RE:Ethics and Compliance Officers and governance structures
From: Donna Boehme
To: Multi-Industry Chief Compliance and Ethics Officers
Posted: Jan 30, 2012 12:58 PM
Subject: RE:Ethics and Compliance Officers and governance structures
Message:
Well this is one of those rare instances where I don't agree with Ted 100% on everything, so I will characterize this as an "add on"  to his comment on CECO structuring.  I would add on one equally important CECO quality and that is competence, appetite and world view to be a CECO (just being a great GC isn't enough),  rather than just wearing an additional hat as we see some GC's who are CECOs or have CECOs reporting to them.  I'm not saying that this arrangement isn't working well in some cases, but I am saying that in my view these are in the minority and that we want to structure these roles institutionally for success and not just rely on one stellar or fair-minded individual or individuals to make it work,  until they aren't in their roles anymore (and then it doesn't!).  See 2 RAND reports that refer to this issue.   http://www.rand.org/pubs/conf_proceedings/CF277.html http://www.rand.org/pubs/conf_proceedings/CF258.html

After all,  if this worked well all the time we wouldn't see Sen Grassley famously comment on Tenet Healthcare's then double hatted GC/CECO role that "It doesn't take a pig farmer from Iowa to smell the stench of conflict in that arrangement." http://www.grassley.senate.gov/releases/2003/p03r09-08.htm   Or we wouldn't see some GC's or other officers unilaterally filtering or changing the CECO's report to the Board or closing down investigations that are "too sensitive."  Or promoting/transferring a manager involved in major misconduct or providing "coaching"  when there really should be an inconvenient public hanging.  In all these cases,  the Board doesn't get the information it needs to evaluate the company's c&e efforts or see real problems  and senior management doesn't hear the voice of the CECO without having it vetoed prematurely.  The CECO and the GC may agree on everything say, 70% of the time,  but the 30% of the time that they disagree for good reason driven by their separate mandates,  are often the times it really counts for the company. 

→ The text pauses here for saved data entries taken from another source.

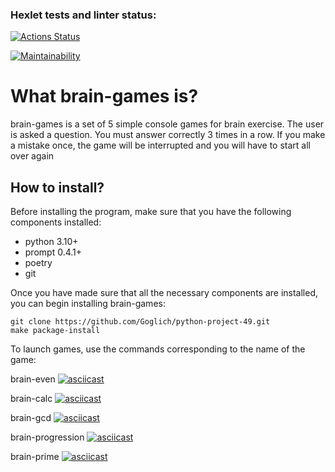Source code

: ### Hexlet tests and linter status:
[![Actions Status](https://github.com/Goglich/python-project-49/actions/workflows/hexlet-check.yml/badge.svg)](https://github.com/Goglich/python-project-49/actions)

[![Maintainability](https://api.codeclimate.com/v1/badges/7aba06be7d0e265407d9/maintainability)](https://codeclimate.com/github/Goglich/python-project-49/maintainability)

# What brain-games is?
brain-games is a set of 5 simple console games for brain exercise.
The user is asked a question. You must answer correctly 3 times in a row. If you make a mistake once, the game will be interrupted and you will have to start all over again

## How to install?
Before installing the program, make sure that you have the following components installed:
- python 3.10+
- prompt 0.4.1+
- poetry
- git

Once you have made sure that all the necessary components are installed, you can begin installing brain-games:
```
git clone https://github.com/Goglich/python-project-49.git
make package-install
```

To launch games, use the commands corresponding to the name of the game:

brain-even
[![asciicast](https://asciinema.org/a/8ScQgDBnWFydmD3lcBZMCbYUA.svg)](https://asciinema.org/a/8ScQgDBnWFydmD3lcBZMCbYUA)

brain-calc
[![asciicast](https://asciinema.org/a/VQ3iqfmY2FefPz0UnX8a8XrEZ.svg)](https://asciinema.org/a/VQ3iqfmY2FefPz0UnX8a8XrEZ)

brain-gcd
[![asciicast](https://asciinema.org/a/UbtE24tmioZisq1erDHsScM9y.svg)](https://asciinema.org/a/UbtE24tmioZisq1erDHsScM9y)

brain-progression
[![asciicast](https://asciinema.org/a/cGHeHQ1t4ndlCpQRR9yTtyFHc.svg)](https://asciinema.org/a/cGHeHQ1t4ndlCpQRR9yTtyFHc)

brain-prime
[![asciicast](https://asciinema.org/a/Ppo5wyJxjc7rZkM1J05ZLwKef.svg)](https://asciinema.org/a/Ppo5wyJxjc7rZkM1J05ZLwKef)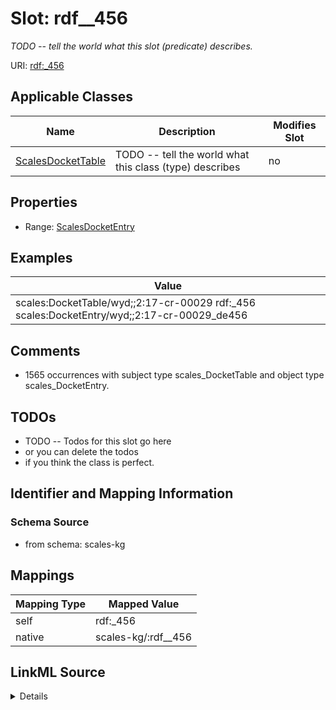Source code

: 

# Slot: rdf__456


_TODO -- tell the world what this slot (predicate) describes._





URI: [rdf:_456](http://www.w3.org/1999/02/22-rdf-syntax-ns#_456)



<!-- no inheritance hierarchy -->





## Applicable Classes

| Name | Description | Modifies Slot |
| --- | --- | --- |
| [ScalesDocketTable](../classes/ScalesDocketTable.md) | TODO -- tell the world what this class (type) describes |  no  |







## Properties

* Range: [ScalesDocketEntry](../classes/ScalesDocketEntry.md)






## Examples

| Value |
| --- |
| scales:DocketTable/wyd;;2:17-cr-00029 rdf:_456 scales:DocketEntry/wyd;;2:17-cr-00029_de456 |

## Comments

* 1565 occurrences with subject type scales_DocketTable and object type scales_DocketEntry.

## TODOs

* TODO -- Todos for this slot go here
* or you can delete the todos
* if you think the class is perfect.

## Identifier and Mapping Information







### Schema Source


* from schema: scales-kg




## Mappings

| Mapping Type | Mapped Value |
| ---  | ---  |
| self | rdf:_456 |
| native | scales-kg/:rdf__456 |




## LinkML Source

<details>
```yaml
name: rdf__456
description: TODO -- tell the world what this slot (predicate) describes.
todos:
- TODO -- Todos for this slot go here
- or you can delete the todos
- if you think the class is perfect.
comments:
- 1565 occurrences with subject type scales_DocketTable and object type scales_DocketEntry.
examples:
- value: scales:DocketTable/wyd;;2:17-cr-00029 rdf:_456 scales:DocketEntry/wyd;;2:17-cr-00029_de456
from_schema: scales-kg
rank: 1000
slot_uri: rdf:_456
alias: rdf__456
domain_of:
- scales_DocketTable
range: scales_DocketEntry

```
</details>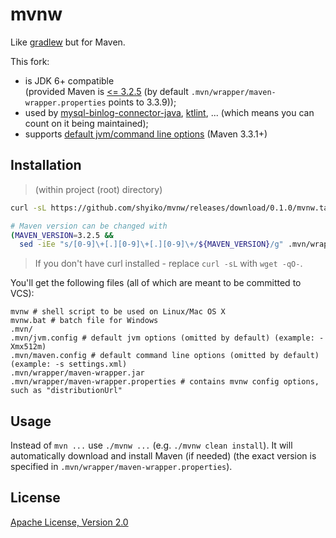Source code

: # mvnw

Like [gradlew](http://www.gradle.org/docs/current/userguide/gradle_wrapper.html) but for Maven.

This fork:
- is JDK 6+ compatible  
(provided Maven is [<= 3.2.5](https://maven.apache.org/docs/history.html) (by default `.mvn/wrapper/maven-wrapper.properties` points to 3.3.9));
- used by [mysql-binlog-connector-java](https://github.com/shyiko/mysql-binlog-connector-java), [ktlint](https://github.com/shyiko/ktlint), ...
 (which means you can count on it being maintained);
- supports [default jvm/command line options](https://maven.apache.org/docs/3.3.1/release-notes.html) (Maven 3.3.1+)

## Installation

> (within project (root) directory)

```sh
curl -sL https://github.com/shyiko/mvnw/releases/download/0.1.0/mvnw.tar.gz | tar xvz

# Maven version can be changed with
(MAVEN_VERSION=3.2.5 && 
  sed -iEe "s/[0-9]\+[.][0-9]\+[.][0-9]\+/${MAVEN_VERSION}/g" .mvn/wrapper/maven-wrapper.properties)
```

> If you don't have curl installed - replace `curl -sL` with `wget -qO-`.

You'll get the following files (all of which are meant to be committed to VCS):

    mvnw # shell script to be used on Linux/Mac OS X
    mvnw.bat # batch file for Windows
    .mvn/
    .mvn/jvm.config # default jvm options (omitted by default) (example: -Xmx512m)
    .mvn/maven.config # default command line options (omitted by default) (example: -s settings.xml)
    .mvn/wrapper/maven-wrapper.jar
    .mvn/wrapper/maven-wrapper.properties # contains mvnw config options, such as "distributionUrl"

## Usage

Instead of `mvn ...` use `./mvnw ...` (e.g. `./mvnw clean install`).
It will automatically download and install Maven (if needed) (the exact version is specified in `.mvn/wrapper/maven-wrapper.properties`).

## License

[Apache License, Version 2.0](http://www.apache.org/licenses/LICENSE-2.0)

I agree with Ted that the Board needs to up its game on matters of C&E (to become a "compliance-savvy Board"-  every CECO's  dream) and that having one Board member saddled up as compliance competent would be one step to that goal.  Joe Murphy has also stated that the Board should invite a former qualified CECO to join its ranks.  It would also help if the Board viewed compliance training as something more than the annual helicopter view from an outside big 4 or law firm consultant (so they can pat themselves on the back that those things "don't happen in this company") and commission the CECO to give or recommend some modern board training in digestible bites.   For those interested in this topic, see my article from the SCCE Manual and related webinar slides on "Not Your Father's Board Training"  http://compliancestrategists.net/sitebuildercontent/sitebuilderfiles/directorengagement.scce2010.pdf
http://compliancestrategists.net/sitebuildercontent/sitebuilderfiles/board.training.2.18.2010.pdf
   
This would provide the Board with some context and state of readiness in the cases where the CECO and the GC/CEO/CFO etc disagree (this might be on individual cases or on a general strategy or way forward), so that they are well-positioned to make informed "compliance-savvy"  decisions.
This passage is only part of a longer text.